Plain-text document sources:
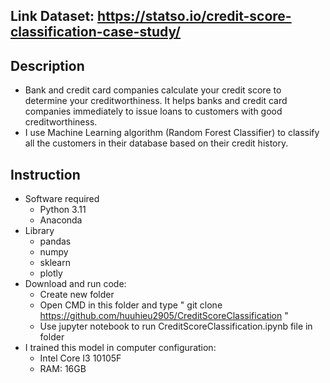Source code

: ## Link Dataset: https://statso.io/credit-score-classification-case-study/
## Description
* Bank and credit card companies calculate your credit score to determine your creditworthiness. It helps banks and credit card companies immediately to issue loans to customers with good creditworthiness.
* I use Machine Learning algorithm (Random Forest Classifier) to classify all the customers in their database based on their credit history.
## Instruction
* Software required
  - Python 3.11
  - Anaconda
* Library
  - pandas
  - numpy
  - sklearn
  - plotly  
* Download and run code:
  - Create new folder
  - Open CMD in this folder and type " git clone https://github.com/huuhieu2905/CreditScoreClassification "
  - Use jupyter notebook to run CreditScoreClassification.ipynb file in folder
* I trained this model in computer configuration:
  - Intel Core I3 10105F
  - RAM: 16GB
---
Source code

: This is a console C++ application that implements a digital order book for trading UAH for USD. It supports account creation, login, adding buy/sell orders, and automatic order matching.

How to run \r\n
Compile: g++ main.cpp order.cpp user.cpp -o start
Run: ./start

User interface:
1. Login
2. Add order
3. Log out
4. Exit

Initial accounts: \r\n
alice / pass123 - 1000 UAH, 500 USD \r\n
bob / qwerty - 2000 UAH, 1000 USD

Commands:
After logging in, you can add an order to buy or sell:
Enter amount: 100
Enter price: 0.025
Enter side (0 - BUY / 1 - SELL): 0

● **Brief**: Look back at the entries above. Retype the line with "bob / qwerty - 2000 UAH, 1000 USD", the line with "Enter side (0 - BUY / 1 - SELL): 0", and all lines in between.

● **Answer to the exercise**:
bob / qwerty - 2000 UAH, 1000 USD

Commands:
After logging in, you can add an order to buy or sell:
Enter amount: 100
Enter price: 0.025
Enter side (0 - BUY / 1 - SELL): 0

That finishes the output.